Sunday, August 4, 2024

                    For What Do We Hunger?

In his week's Gospel we are given another slice, if you like, of the bread of life.

In fact for 5 weeks in a row we have slowly sliced our way through John 6. It began with the feeding of the 5000 followed by John's meditation on the life and mission of Jesus. In the process John used the metaphor of 'Bread', and in my recent Blogs we have been exploring the implications of Jesus being the 'Bread of Life'.

However – there is yet more!
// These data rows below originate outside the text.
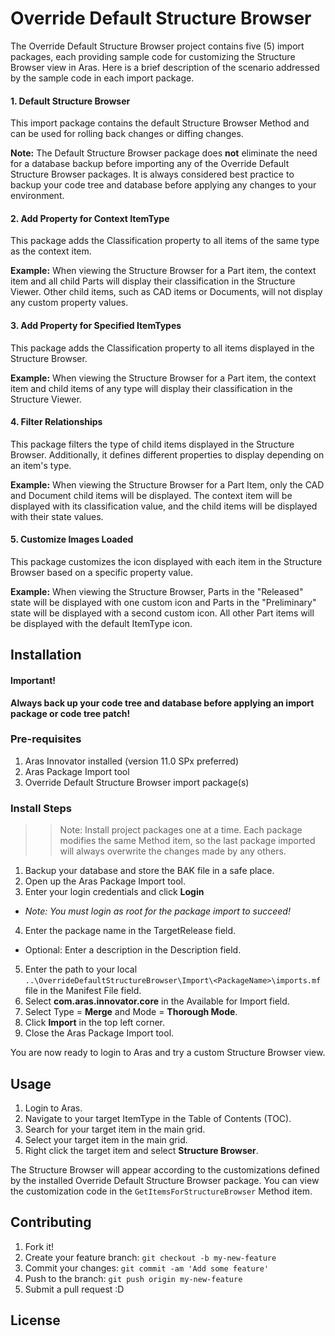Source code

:# Override Default Structure Browser

The Override Default Structure Browser project contains five (5) import packages, each providing sample code for customizing the Structure Browser view in Aras. Here is a brief description of the scenario addressed by the sample code in each import package.

#### 1. Default Structure Browser
This import package contains the default Structure Browser Method and can be used for rolling back changes or diffing changes.

**Note:** The Default Structure Browser package does **not** eliminate the need for a database backup before importing any of the Override Default Structure Browser packages. It is always considered best practice to backup your code tree and database before applying any changes to your environment.

#### 2. Add Property for Context ItemType
This package adds the Classification property to all items of the same type as the context item.

**Example:** When viewing the Structure Browser for a Part item, the context item and all child Parts will display their classification in the Structure Viewer. Other child items, such as CAD items or Documents, will not display any custom property values.

#### 3. Add Property for Specified ItemTypes
This package adds the Classification property to all items displayed in the Structure Browser.

**Example:** When viewing the Structure Browser for a Part item, the context item and child items of any type will display their classification in the Structure Viewer.

#### 4. Filter Relationships
This package filters the type of child items displayed in the Structure Browser. Additionally, it defines different properties to display depending on an item's type.

**Example:** When viewing the Structure Browser for a Part Item, only the CAD and Document child items will be displayed. The context item will be displayed with its classification value, and the child items will be displayed with their state values.

#### 5. Customize Images Loaded
This package customizes the icon displayed with each item in the Structure Browser based on a specific property value.

**Example:** When viewing the Structure Browser, Parts in the "Released" state will be displayed with one custom icon and Parts in the "Preliminary" state will be displayed with a second custom icon. All other Part items will be displayed with the default ItemType icon.

## Installation

#### Important!
**Always back up your code tree and database before applying an import package or code tree patch!**

### Pre-requisites

1. Aras Innovator installed (version 11.0 SPx preferred)
2. Aras Package Import tool
3. Override Default Structure Browser import package(s)

### Install Steps

>> Note: Install project packages one at a time. 
>> Each package modifies the same Method item, so the last package imported will always overwrite the changes made by any others.

1. Backup your database and store the BAK file in a safe place.
2. Open up the Aras Package Import tool.
3. Enter your login credentials and click **Login**
  * _Note: You must login as root for the package import to succeed!_
4. Enter the package name in the TargetRelease field.
  * Optional: Enter a description in the Description field.
5. Enter the path to your local `..\OverrideDefaultStructureBrowser\Import\<PackageName>\imports.mf` file in the Manifest File field.
6. Select **com.aras.innovator.core** in the Available for Import field.
7. Select Type = **Merge** and Mode = **Thorough Mode**.
8. Click **Import** in the top left corner.
9. Close the Aras Package Import tool.

You are now ready to login to Aras and try a custom Structure Browser view.

## Usage

1. Login to Aras.
2. Navigate to your target ItemType in the Table of Contents (TOC).
3. Search for your target item in the main grid.
4. Select your target item in the main grid.
5. Right click the target item and select **Structure Browser**.

The Structure Browser will appear according to the customizations defined by the installed Override Default Structure Browser package. You can view the customization code in the ``GetItemsForStructureBrowser`` Method item.

## Contributing

1. Fork it!
2. Create your feature branch: `git checkout -b my-new-feature`
3. Commit your changes: `git commit -am 'Add some feature'`
4. Push to the branch: `git push origin my-new-feature`
5. Submit a pull request :D

## License
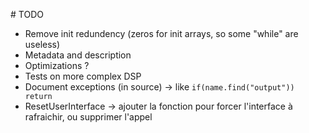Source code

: # TODO

* Remove init redundency (zeros for init arrays, so some "while" are useless)
* Metadata and description 
* Optimizations     ?
* Tests on more complex DSP
* Document exceptions  (in source) -> like `if(name.find("output")) return`
* ResetUserInterface -> ajouter la fonction pour forcer l'interface à rafraichir, ou supprimer l'appel
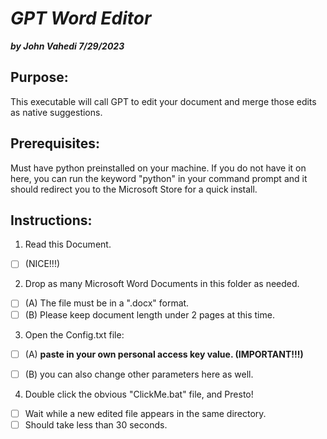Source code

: # ***GPT Word Editor***
***by John Vahedi 7/29/2023***

## Purpose:

 This executable will call GPT to edit your document and merge
 those edits as native suggestions. 

## Prerequisites:

 Must have python preinstalled on your machine. If you do not have
 it on here, you can run the keyword "python" in your command 
 prompt and it should redirect you to the Microsoft Store for a 
 quick install.

## Instructions:

1. Read this Document. 
- [ ] (NICE!!!)

2. Drop as many Microsoft Word Documents in this folder as needed.
- [ ] (A) The file must be in a ".docx" format.
- [ ] (B) Please keep document length under 2 pages at this time.

3. Open the Config.txt file:
- [ ] (A) **paste in your own personal access key value. (IMPORTANT!!!)**
- [ ] (B) you can also change other parameters here as well. 
	

4. Double click the obvious "ClickMe.bat" file, and Presto! 
- [ ] Wait while a new edited file appears in the same directory. 
- [ ] Should take less than 30 seconds. 

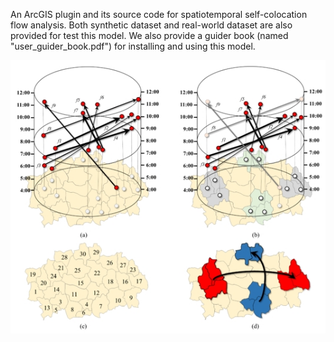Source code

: An ArcGIS plugin and its source code for spatiotemporal self-colocation flow analysis. Both synthetic dataset and real-world dataset are also provided for test this model. We also provide a guider book (named "user_guider_book.pdf") for installing and using this model.

![Figure.1](https://github.com/gissuifeng/ST-SCLF/blob/master/Storage_images/Figure1.jpg)
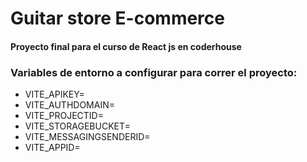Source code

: # Guitar store E-commerce

#### Proyecto final para el curso de React js en coderhouse

### Variables de entorno a configurar para correr el proyecto:

- VITE_APIKEY=
- VITE_AUTHDOMAIN=
- VITE_PROJECTID=
- VITE_STORAGEBUCKET=
- VITE_MESSAGINGSENDERID=
- VITE_APPID=
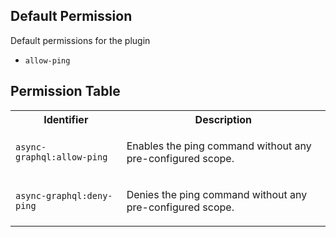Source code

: ## Default Permission

Default permissions for the plugin

- `allow-ping`

## Permission Table

<table>
<tr>
<th>Identifier</th>
<th>Description</th>
</tr>


<tr>
<td>

`async-graphql:allow-ping`

</td>
<td>

Enables the ping command without any pre-configured scope.

</td>
</tr>

<tr>
<td>

`async-graphql:deny-ping`

</td>
<td>

Denies the ping command without any pre-configured scope.

</td>
</tr>
</table>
There are three more slices from the same loaf1 waiting for us to sample as we continue our way through the readings set for August!

The repetition of bread as a metaphor of Jesus' life and ministry certainly raises interesting and contemporary questions – For example: 'What personal metaphor would we choose to describe our life's purpose?– What difference do our gifts and the vision for our life make in our life and the life of the wider community in which we live?

While you may spend time pondering those questions – I also came across a number of metaphors for Bread

  • Mahatma Gandhi (1869-1948) There are people in the world so hungry, that God cannot appear to them except in the form of bread.”

  • Louis Bromfield, American novelist (1896-1956) “Bread is the king of the table and all else is merely the court that surrounds the king. The countries are the soup, the meat, the vegetables, the salad but bread is king.”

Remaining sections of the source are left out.